# Preprocessing
This notebook filters the data and saves training and test data in the data folder

In [1]:
# import basic libraries
import pandas as pd

# import pm4py library to work with XES logs and process mining
import pm4py

In [None]:
log = pm4py.read_xes("data/BPI_Challenge_2017.xes.gz")
log_df = pm4py.convert_to_dataframe(log)
log_df.head()

## Event index in trace

We add to each event in the log its position in their trace

In [None]:
# add column "event_index_in_trace"
# which indicates the 1st, 2nd ... event in the trace
log_df = log_df.sort_values(by=["case:concept:name", "time:timestamp"])
log_df["event_index_in_trace"] = log_df.groupby("case:concept:name").cumcount()

## Remaining time

Here we calculate the remaining time per trace

In [None]:
# which indicates time from that event until the last event in the trace
log_df["time:timestamp"] = pd.to_datetime(log_df["time:timestamp"], utc=True)
log_df["remaining_time"] = log_df.groupby("case:concept:name")["time:timestamp"].transform(lambda x: x.max() - x).dt.total_seconds() / (24 * 60 * 60)  # convert to float days

## Time being executed

We also will store the time that the trace is being executed from the first event in the trace until the current event.

In [None]:
log_df["time:timestamp"] = pd.to_datetime(log_df["time:timestamp"], utc=True)

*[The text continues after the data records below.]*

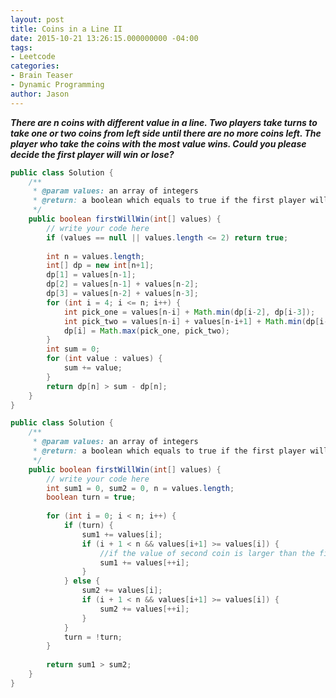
 ```yaml
---
layout: post
title: Coins in a Line II
date: 2015-10-21 13:26:15.000000000 -04:00
tags:
- Leetcode
categories:
- Brain Teaser
- Dynamic Programming
author: Jason
---
```

<p><strong><em>There are n coins with different value in a line. Two players take turns to take one or two coins from left side until there are no more coins left. The player who take the coins with the most value wins. Could you please decide the first player will win or lose?</em></strong></p>


``` java
public class Solution {
    /**
     * @param values: an array of integers
     * @return: a boolean which equals to true if the first player will win
     */
    public boolean firstWillWin(int[] values) {
        // write your code here
        if (values == null || values.length <= 2) return true;
        
        int n = values.length;
        int[] dp = new int[n+1];
        dp[1] = values[n-1];
        dp[2] = values[n-1] + values[n-2];
        dp[3] = values[n-2] + values[n-3];
        for (int i = 4; i <= n; i++) {
            int pick_one = values[n-i] + Math.min(dp[i-2], dp[i-3]);
            int pick_two = values[n-i] + values[n-i+1] + Math.min(dp[i-3], dp[i-4]);
            dp[i] = Math.max(pick_one, pick_two);
        }
        int sum = 0;
        for (int value : values) {
            sum += value;
        }
        return dp[n] > sum - dp[n];
    }
}
```
``` java
public class Solution {
    /**
     * @param values: an array of integers
     * @return: a boolean which equals to true if the first player will win
     */
    public boolean firstWillWin(int[] values) {
        // write your code here
        int sum1 = 0, sum2 = 0, n = values.length;
        boolean turn = true;
        
        for (int i = 0; i < n; i++) {
            if (turn) {
                sum1 += values[i];
                if (i + 1 < n && values[i+1] >= values[i]) {
                    //if the value of second coin is larger than the fisrt coin
                    sum1 += values[++i];
                }
            } else {
                sum2 += values[i];
                if (i + 1 < n && values[i+1] >= values[i]) {
                    sum2 += values[++i];
                }
            }
            turn = !turn;
        }
        
        return sum1 > sum2;
    }
}
```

# Time in execution: time that has been the trace in execution from the first event
log_df["execution_time"] = log_df.groupby("case:concept:name")["time:timestamp"].transform(lambda x: x - x.min()).dt.total_seconds() / (24 * 60 * 60)

## Construct the data 5 prefix length

in joins of 5 events of traces that happens following to each other.

## Split train and test

Using the pm4py.split_train_test resulted in traces in train that ended after the start of traces in test unfortunately. This is not a good split, so we implement it manually by sorting traces on timestamp

In [None]:
log_df = log_df.sort_values(by=["case:concept:name", "time:timestamp"])
trace_start_df = log_df[["case:concept:name", "time:timestamp"]].groupby(["case:concept:name"]).min()
trace_end_df = log_df[["case:concept:name", "time:timestamp"]].groupby(["case:concept:name"]).max()

In [None]:
# take the last 10% of the traces as test set
test_size = round(len(trace_start_df)*0.1)
test_cases = trace_start_df.sort_values("time:timestamp").tail(test_size)

In [None]:
# train cases must end before test cases start
train_cases = trace_end_df[trace_end_df["time:timestamp"] < test_cases["time:timestamp"].min()]

In [None]:
train_df = log_df[log_df["case:concept:name"].isin(train_cases.index)]
test_df = log_df[log_df["case:concept:name"].isin(test_cases.index)]

In [None]:
# double check that the timestamps don't overlap
# all traces in train must end before the start of traces in test
print(train_df["time:timestamp"].max())
print(test_df["time:timestamp"].min())

## Feature encoding

For now we use the basic feature encoding from pm4py, but we want to experiment with using complex index encoding, where we encode the previous 10 activities (or add padding). Furthermore, we add the index of the activity in the log

In [None]:
# select the features we are going to encode
columns_to_encode = ['Action', 'concept:name', 'case:LoanGoal']

# one-hot encode the data
train_df_encode = pd.get_dummies(train_df[columns_to_encode], dtype=int)
test_df_encode = pd.get_dummies(test_df[columns_to_encode], dtype=int)
test_df_encode.head(3)

In [None]:
train_df.columns

In [None]:
columns_to_keep = ['org:resource', 'EventOrigin', 'EventID',
       'lifecycle:transition', 'time:timestamp',
       'case:ApplicationType', 'case:concept:name', 'case:RequestedAmount',
       'FirstWithdrawalAmount', 'NumberOfTerms', 'MonthlyCost',
       'Selected', 'CreditScore', 'OfferedAmount',
       'event_index_in_trace', 'remaining_time', 'execution_time']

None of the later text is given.